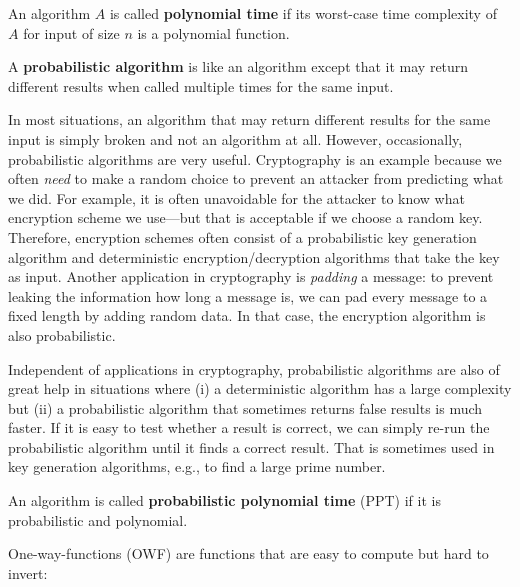 \begin{definition}
 An algorithm $A$ is called \textbf{polynomial time} if its worst-case time complexity of $A$ for input of size $n$ is a polynomial function.
\end{definition}

\begin{definition}
 A \textbf{probabilistic algorithm} is like an algorithm except that it may return different results when called multiple times for the same input.
\end{definition}

In most situations, an algorithm that may return different results for the same input is simply broken and not an algorithm at all.
However, occasionally, probabilistic algorithms are very useful.
Cryptography is an example because we often \emph{need} to make a random choice to prevent an attacker from predicting what we did.
For example, it is often unavoidable for the attacker to know what encryption scheme we use---but that is acceptable if we choose a random key.
Therefore, encryption schemes often consist of a probabilistic key generation algorithm and deterministic encryption/decryption algorithms that take the key as input.
Another application in cryptography is \emph{padding} a message: to prevent leaking the information how long a message is, we can pad every message to a fixed length by adding random data.
In that case, the encryption algorithm is also probabilistic.

Independent of applications in cryptography, probabilistic algorithms are also of great help in situations where (i) a deterministic algorithm has a large complexity but (ii) a probabilistic algorithm that sometimes returns false results is much faster.
If it is easy to test whether a result is correct, we can simply re-run the probabilistic algorithm until it finds a correct result.
That is sometimes used in key generation algorithms, e.g., to find a large prime number.

\begin{definition}
 An algorithm is called \textbf{probabilistic polynomial time} (PPT) if it is probabilistic and polynomial.
\end{definition}

One-way-functions (OWF) are functions that are easy to compute but hard to invert:

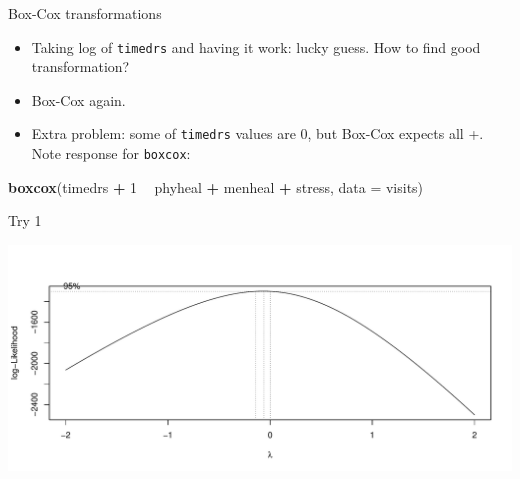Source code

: \documentclass[
  ignorenonframetext,
]{beamer}
\newenvironment{Shaded}{\begin{snugshade}}{\end{snugshade}}
\newcommand{\DataTypeTok}[1]{\textcolor[rgb]{0.13,0.29,0.53}{#1}}
\newcommand{\DecValTok}[1]{\textcolor[rgb]{0.00,0.00,0.81}{#1}}
\newcommand{\KeywordTok}[1]{\textcolor[rgb]{0.13,0.29,0.53}{\textbf{#1}}}
\newcommand{\NormalTok}[1]{#1}
\newcommand{\OperatorTok}[1]{\textcolor[rgb]{0.81,0.36,0.00}{\textbf{#1}}}
\newcommand{\StringTok}[1]{\textcolor[rgb]{0.31,0.60,0.02}{#1}}
\begin{document}
\begin{frame}[fragile]{Box-Cox transformations}
\protect\hypertarget{box-cox-transformations}{}

\begin{itemize}
\item
  Taking log of \texttt{timedrs} and having it work: lucky guess. How to
  find good transformation?
\item
  Box-Cox again.
\item
  Extra problem: some of \texttt{timedrs} values are 0, but Box-Cox
  expects all +. Note response for \texttt{boxcox}:
\end{itemize}

\begin{Shaded}
\begin{Highlighting}[]
\KeywordTok{boxcox}\NormalTok{(timedrs }\OperatorTok{+}\StringTok{ }\DecValTok{1} \OperatorTok{~}\StringTok{ }\NormalTok{phyheal }\OperatorTok{+}\StringTok{ }\NormalTok{menheal }\OperatorTok{+}\StringTok{ }\NormalTok{stress, }\DataTypeTok{data =}\NormalTok{ visits)}
\end{Highlighting}
\end{Shaded}

\end{frame}

\begin{frame}{Try 1}
\protect\hypertarget{try-1}{}

\includegraphics{slides_d29_files/figure-beamer/unnamed-chunk-62-1.pdf}

\end{frame}
\end{document}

• **Exercise aim**
Repeat the material line for line. Pictures stay out of the copy.

• **Reply to the exercise**
 \begin{definition}
 An algorithm $A$ is called \textbf{polynomial time} if its worst-case time complexity of $A$ for input of size $n$ is a polynomial function.
\end{definition}

\begin{definition}
 A \textbf{probabilistic algorithm} is like an algorithm except that it may return different results when called multiple times for the same input.
\end{definition}

In most situations, an algorithm that may return different results for the same input is simply broken and not an algorithm at all.
However, occasionally, probabilistic algorithms are very useful.
Cryptography is an example because we often \emph{need} to make a random choice to prevent an attacker from predicting what we did.
For example, it is often unavoidable for the attacker to know what encryption scheme we use---but that is acceptable if we choose a random key.
Therefore, encryption schemes often consist of a probabilistic key generation algorithm and deterministic encryption/decryption algorithms that take the key as input.
Another application in cryptography is \emph{padding} a message: to prevent leaking the information how long a message is, we can pad every message to a fixed length by adding random data.
In that case, the encryption algorithm is also probabilistic.

Independent of applications in cryptography, probabilistic algorithms are also of great help in situations where (i) a deterministic algorithm has a large complexity but (ii) a probabilistic algorithm that sometimes returns false results is much faster.
If it is easy to test whether a result is correct, we can simply re-run the probabilistic algorithm until it finds a correct result.
That is sometimes used in key generation algorithms, e.g., to find a large prime number.

\begin{definition}
 An algorithm is called \textbf{probabilistic polynomial time} (PPT) if it is probabilistic and polynomial.
\end{definition}

One-way-functions (OWF) are functions that are easy to compute but hard to invert:

Source code

: \documentclass[
  ignorenonframetext,
]{beamer}
\newenvironment{Shaded}{\begin{snugshade}}{\end{snugshade}}
\newcommand{\DataTypeTok}[1]{\textcolor[rgb]{0.13,0.29,0.53}{#1}}
\newcommand{\DecValTok}[1]{\textcolor[rgb]{0.00,0.00,0.81}{#1}}
\newcommand{\KeywordTok}[1]{\textcolor[rgb]{0.13,0.29,0.53}{\textbf{#1}}}
\newcommand{\NormalTok}[1]{#1}
\newcommand{\OperatorTok}[1]{\textcolor[rgb]{0.81,0.36,0.00}{\textbf{#1}}}
\newcommand{\StringTok}[1]{\textcolor[rgb]{0.31,0.60,0.02}{#1}}
\begin{document}
\begin{frame}[fragile]{Box-Cox transformations}
\protect\hypertarget{box-cox-transformations}{}

\begin{itemize}
\item
  Taking log of \texttt{timedrs} and having it work: lucky guess. How to
  find good transformation?
\item
  Box-Cox again.
\item
  Extra problem: some of \texttt{timedrs} values are 0, but Box-Cox
  expects all +. Note response for \texttt{boxcox}:
\end{itemize}

\begin{Shaded}
\begin{Highlighting}[]
\KeywordTok{boxcox}\NormalTok{(timedrs }\OperatorTok{+}\StringTok{ }\DecValTok{1} \OperatorTok{~}\StringTok{ }\NormalTok{phyheal }\OperatorTok{+}\StringTok{ }\NormalTok{menheal }\OperatorTok{+}\StringTok{ }\NormalTok{stress, }\DataTypeTok{data =}\NormalTok{ visits)}
\end{Highlighting}
\end{Shaded}

\end{frame}

\begin{frame}{Try 1}
\protect\hypertarget{try-1}{}

\includegraphics{slides_d29_files/figure-beamer/unnamed-chunk-62-1.pdf}

\end{frame}
\end{document}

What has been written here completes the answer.